Defining the data set¶
The first step in an RSA is to bring the data into the correct format. The RSA toolbox uses an own Class, rsatoolbox.data.Dataset
.
The main content of such a dataset object is a measurement by channel matrix of measured data. Additionally it allows for descriptor variables
for the measurements, channels and the whole data object, which are added as python dictionaries.
The simplest method for generating a dataset object is based on a numpy array of data in the right format. Then you can simply call the Dataset constructor to generate the object. For example, the following code creates a dataset with 10 random observations of 6 channels:
import numpy, rsatoolbox
data = rsatoolbox.data.Dataset(numpy.random.rand(10, 6))
To add descriptors to the dataset, we need to define a dictionary of them with lists with one entry for each measurement of channel.

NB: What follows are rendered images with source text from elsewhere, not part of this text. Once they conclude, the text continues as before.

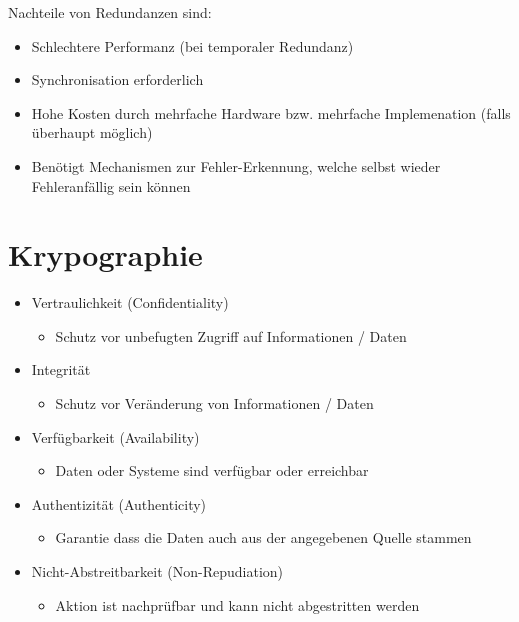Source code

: \documentclass[a4paper,12pt,leqno]{article}
\begin{document}
Nachteile von Redundanzen sind:
\begin{itemize}
\item Schlechtere Performanz (bei temporaler Redundanz)
\item Synchronisation erforderlich
\item Hohe Kosten durch mehrfache Hardware bzw. mehrfache Implemenation (falls überhaupt möglich)
\item Benötigt Mechanismen zur Fehler-Erkennung, welche selbst wieder Fehleranfällig sein können
\end{itemize}

\section{Krypographie}
\begin{itemize}
\label{item:schutzziele}
\item Vertraulichkeit (Confidentiality)
	\begin{itemize}
	\item Schutz vor unbefugten Zugriff auf Informationen / Daten
	\end{itemize}
\item Integrität
	\begin{itemize}
	\item Schutz vor Veränderung von Informationen / Daten
	\end{itemize}
\item Verfügbarkeit (Availability)
	\begin{itemize}
	\item Daten oder Systeme sind verfügbar oder erreichbar
	\end{itemize}
\item Authentizität (Authenticity)
	\begin{itemize}
	\item Garantie dass die Daten auch aus der angegebenen Quelle stammen
	\end{itemize}
\item Nicht-Abstreitbarkeit (Non-Repudiation)
	\begin{itemize}
	\item Aktion ist nachprüfbar und kann nicht abgestritten werden
	\end{itemize}
\end{itemize}
\end{document}
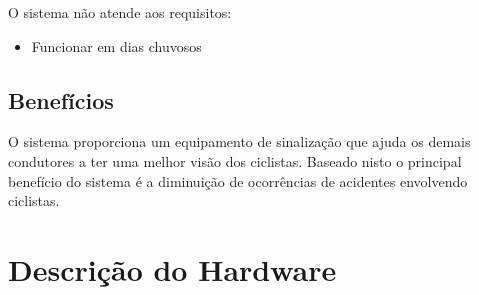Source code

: \documentclass[conference]{IEEEtran}
\begin{document}
O sistema não atende aos requisitos:
\begin{itemize}
\item Funcionar em dias chuvosos
\end{itemize}

\subsection{Benefícios}
O sistema proporciona um equipamento de sinalização que ajuda os demais condutores
a ter uma melhor visão dos ciclistas. Baseado nisto o principal benefício do sistema
é a diminuição de ocorrências de acidentes envolvendo ciclistas.


\section{Descrição do Hardware}
\end{document}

As an example, the following variation of the code above adds a descriptor which says that the 10 measurements were taken from 5 stimuli and which ones correspond to which stimulus and adds a label ‘l’ vs. ‘r’ for left and right measurement channels:
import numpy, rsatoolbox
side = ['l', 'l', 'l', 'r', 'r', 'r']
stimulus = [0, 1, 2, 3, 4, 0, 1, 2, 3, 4]

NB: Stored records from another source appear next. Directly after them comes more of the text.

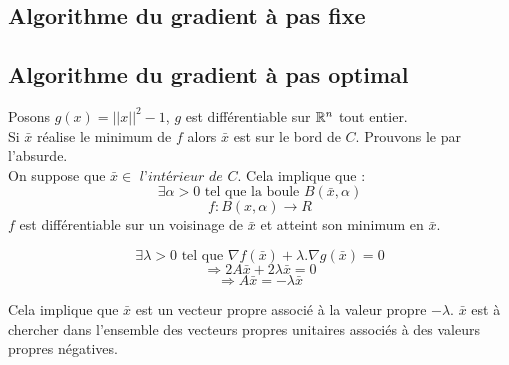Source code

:\subsection{Algorithme du gradient à pas fixe}
\subsection{Algorithme du gradient à pas optimal}

	





Posons $ g(x) = ||x||^2 - 1 $, $g$ est différentiable sur $\mathbb{R}^n$ tout entier.\\
Si $\bar{x}$ réalise le minimum de $f$ alors $\bar{x}$ est sur le bord de $C$. Prouvons le par l'absurde.\\
On suppose que $\bar{x} \in \textit{ l'intérieur de }C $.
Cela implique que : \[ \exists \alpha>0 \text{ tel que la boule } B(\bar{x},\alpha)  \]
\[ f : B(x,\alpha) \rightarrow R \]
$f$ est différentiable sur un voisinage de $\bar{x}$ et atteint son minimum en $\bar{x}$.


\[ \exists \lambda > 0 \text{ tel que } \nabla f(\bar{x}) + \lambda.\nabla g(\bar{x}) = 0 \]
\[ \Rightarrow 2A\bar{x} + 2\lambda\bar{x} = 0 \]
\[ \Rightarrow A\bar{x} = - \lambda\bar{x}\]

Cela implique que $\bar{x}$ est un vecteur propre associé à la valeur propre $-\lambda$. $\bar{x}$ est à chercher dans l'ensemble des vecteurs propres unitaires associés à des valeurs propres négatives.












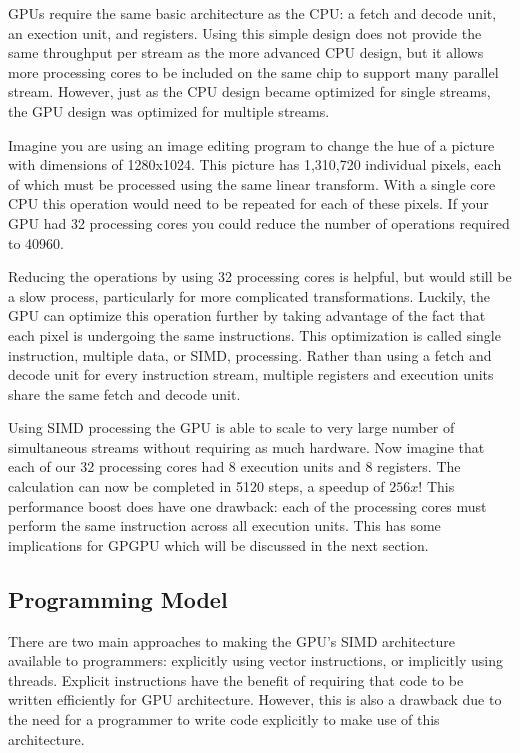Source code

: GPUs require the same basic architecture as the CPU: a fetch and decode unit, an exection unit, and registers. Using this simple design does not provide the same throughput per stream as the more advanced CPU design, but it allows more processing cores to be included on the same chip to support many parallel stream. However, just as the CPU design became optimized for single streams, the GPU design was optimized for multiple streams.

Imagine you are using an image editing program to change the hue of a picture with dimensions of 1280x1024. This picture has 1,310,720 individual pixels, each of which must be processed using the same linear transform. With a single core CPU this operation would need to be repeated for each of these pixels. If your GPU had 32 processing cores you could reduce the number of operations required to 40960.

Reducing the operations by using 32 processing cores is helpful, but would still be a slow process, particularly for more complicated transformations. Luckily, the GPU can optimize this operation further by taking advantage of the fact that each pixel is undergoing the same instructions. This optimization is called single instruction, multiple data, or SIMD, processing. Rather than using a fetch and decode unit for every instruction stream, multiple registers and execution units share the same fetch and decode unit.

Using SIMD processing the GPU is able to scale to very large number of simultaneous streams without requiring as much hardware. Now imagine that each of our 32 processing cores had 8 execution units and 8 registers. The calculation can now be completed in 5120 steps, a speedup of $256x$! This performance boost does have one drawback: each of the processing cores must perform the same instruction across all execution units. This has some implications for GPGPU which will be discussed in the next section.

\subsection{Programming Model}

There are two main approaches to making the GPU's SIMD architecture available to programmers: explicitly using vector instructions, or implicitly using threads. Explicit instructions have the benefit of requiring that code to be written efficiently for GPU architecture. However, this is also a drawback due to the need for a programmer to write code explicitly to make use of this architecture. \cite{GPGPU}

data = rsatoolbox.data.Dataset(
numpy.random.rand(10, 6),
channel_descriptors={'side': side},
obs_descriptors={'stimulus': stimulus})
These descriptors are used by donwnstream processing of the data to define how the measurements are combined into RDMs and can be used for manipulating the data before RDM creation as well. It is thus convenient to add all meta-information you might need to the dataset object.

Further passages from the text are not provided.